The problem that our clients and many providers run into is how CMS defines “medical necessity” – a problem that will be central to compliance in 2022. The fact is there are no actual regulatory provisions, leading CMS to issue broad and nondescript National Coverage Determinations (NCDs) from time to time. Local Coverage Determinations (LCDs) may be issued but oftentimes are ignored or the UPIC/RAC/MAC and/or other contractor(s) try to make arguments on coverage guidelines not in effect at the time the services were rendered.
As you know, “medical necessity” at the MACs is evaluated on a case-by-case basis, which then opens the door to subjectivity and interpretation as to what potentially benefits the payer.
The final piece I would like to speak to on structuring your strategy for successfully defending your claims is chapter 3, section 220.127.116.11 of the Medicare Program Integrity Manual, entitled “Medical Record Review (Rev. 825, Issued: 09-21-18, Effective: 10-22-18, Implementation: 10-22-18).” The guidance in this section applies to payers, and it requires that their coverage determinations be made only by RNs, LPNs, or physicians unless the task can be delegated to another licensed health care professional.

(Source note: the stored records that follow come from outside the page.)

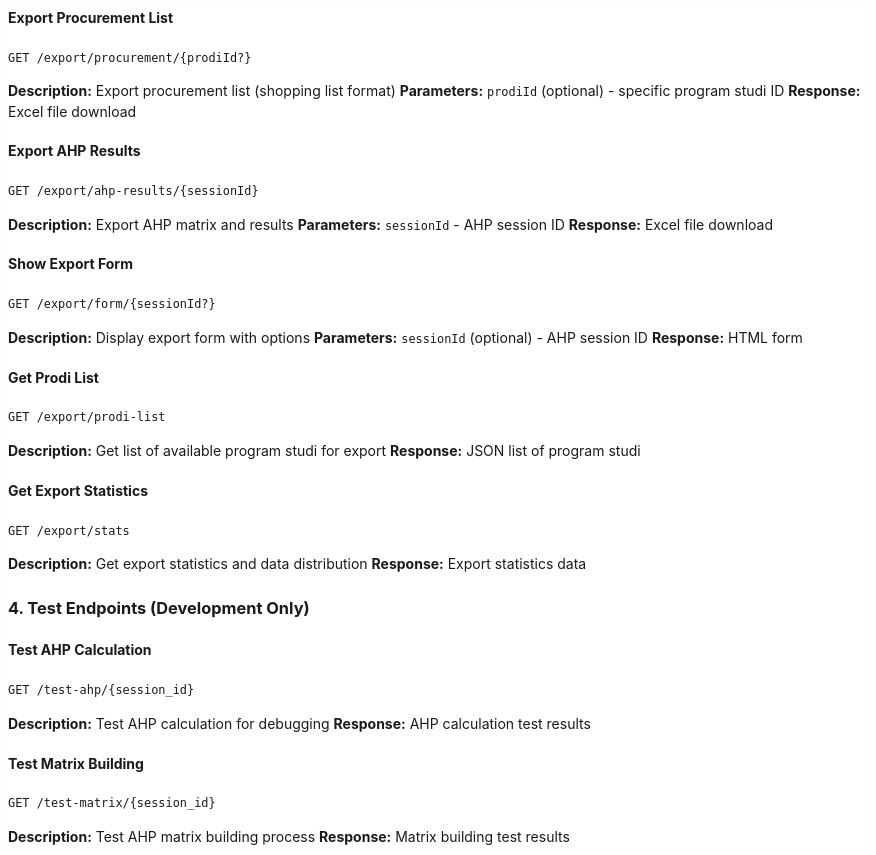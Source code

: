 #### Export Procurement List
```
GET /export/procurement/{prodiId?}
```
**Description:** Export procurement list (shopping list format)
**Parameters:** `prodiId` (optional) - specific program studi ID
**Response:** Excel file download

#### Export AHP Results
```
GET /export/ahp-results/{sessionId}
```
**Description:** Export AHP matrix and results
**Parameters:** `sessionId` - AHP session ID
**Response:** Excel file download

#### Show Export Form
```
GET /export/form/{sessionId?}
```
**Description:** Display export form with options
**Parameters:** `sessionId` (optional) - AHP session ID
**Response:** HTML form

#### Get Prodi List
```
GET /export/prodi-list
```
**Description:** Get list of available program studi for export
**Response:** JSON list of program studi

#### Get Export Statistics
```
GET /export/stats
```
**Description:** Get export statistics and data distribution
**Response:** Export statistics data

### 4. Test Endpoints (Development Only)

#### Test AHP Calculation
```
GET /test-ahp/{session_id}
```
**Description:** Test AHP calculation for debugging
**Response:** AHP calculation test results

#### Test Matrix Building
```
GET /test-matrix/{session_id}
```
**Description:** Test AHP matrix building process
**Response:** Matrix building test results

Reviews of coding determinations, likewise, must be made by certified coders, but should also be made by those who possess the requisite skills in the specialty they are reviewing. Upon receipt of disclosure of the identity and qualifications of the auditors, a request for the disclosure of the identity and qualifications of the auditors should be made. The MACs, MRAC, CERT, RACs, and ZPIC/UPICs shall maintain a credentials file for each reviewer (including consultants, contract staff, subcontractors, and temporary staff) who performs medical record reviews. The credentials file shall contain at least a copy of the reviewer’s active professional license.
So, this gives us a model by which we can potentially defend medical necessity claims:
- Review guidance regarding the service from authoritative sources (CMS, AMA, Payor LCD, LCA, NCD). Understand the government’s regulatory basis for its claim.

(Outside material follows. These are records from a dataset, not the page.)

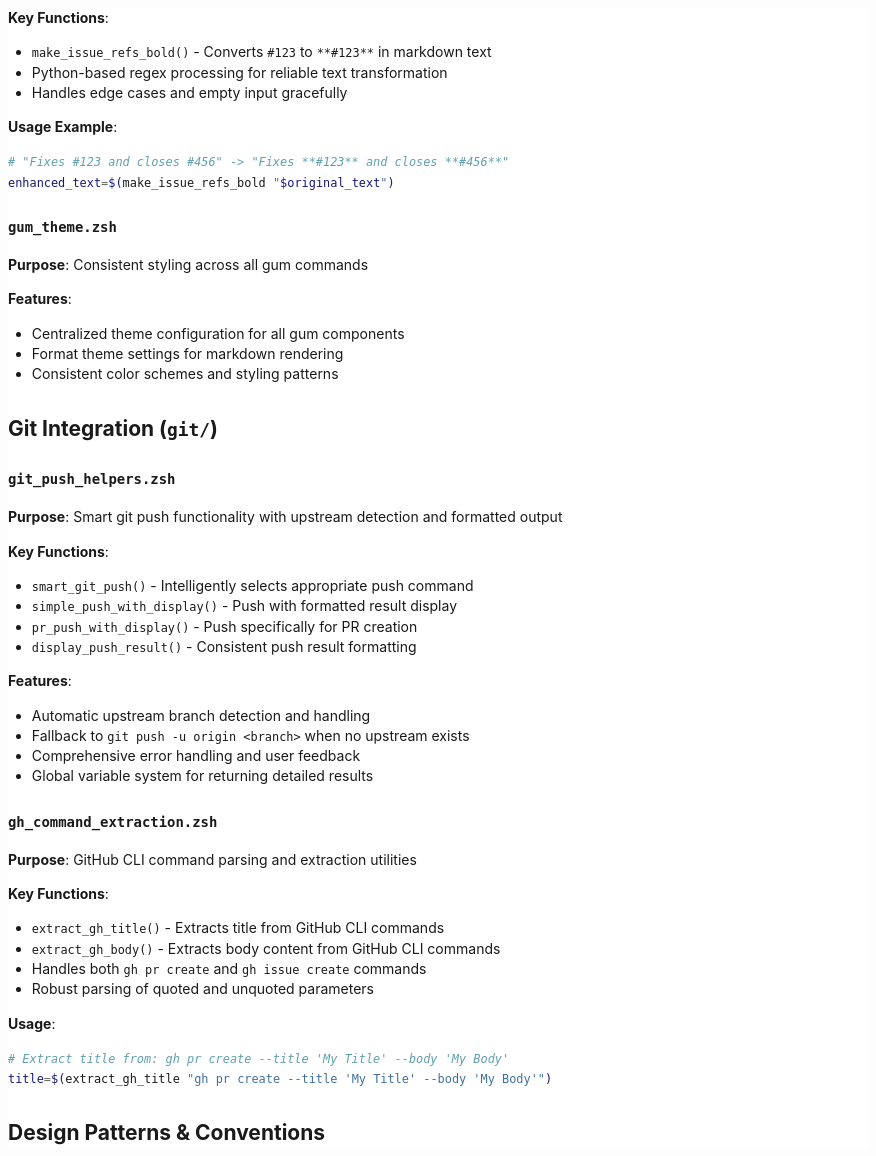 **Key Functions**:
- `make_issue_refs_bold()` - Converts `#123` to `**#123**` in markdown text
- Python-based regex processing for reliable text transformation
- Handles edge cases and empty input gracefully

**Usage Example**:
```bash
# "Fixes #123 and closes #456" -> "Fixes **#123** and closes **#456**"
enhanced_text=$(make_issue_refs_bold "$original_text")
```

### `gum_theme.zsh`
**Purpose**: Consistent styling across all gum commands

**Features**:
- Centralized theme configuration for all gum components
- Format theme settings for markdown rendering
- Consistent color schemes and styling patterns

## Git Integration (`git/`)

### `git_push_helpers.zsh`
**Purpose**: Smart git push functionality with upstream detection and formatted output

**Key Functions**:
- `smart_git_push()` - Intelligently selects appropriate push command
- `simple_push_with_display()` - Push with formatted result display
- `pr_push_with_display()` - Push specifically for PR creation
- `display_push_result()` - Consistent push result formatting

**Features**:
- Automatic upstream branch detection and handling
- Fallback to `git push -u origin <branch>` when no upstream exists
- Comprehensive error handling and user feedback
- Global variable system for returning detailed results

### `gh_command_extraction.zsh`
**Purpose**: GitHub CLI command parsing and extraction utilities

**Key Functions**:
- `extract_gh_title()` - Extracts title from GitHub CLI commands
- `extract_gh_body()` - Extracts body content from GitHub CLI commands
- Handles both `gh pr create` and `gh issue create` commands
- Robust parsing of quoted and unquoted parameters

**Usage**:
```bash
# Extract title from: gh pr create --title 'My Title' --body 'My Body'
title=$(extract_gh_title "gh pr create --title 'My Title' --body 'My Body'")
```

## Design Patterns & Conventions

- Retain experts with proven experience regarding the provision of services & billing requirements.
- Demonstrate services provided were consistent with generally accepted standards of medical practice and establish that, at worst, reasonable persons can disagree regarding the provision of the service. This is so important because if reasonable persons can disagree, then the payer cannot argue that a definitive violation of the FCA has occurred.
- Demonstrate “good-faith” that services were medically necessary and appropriate.
Folks, hang on tight because 2022 is going to be a rough one!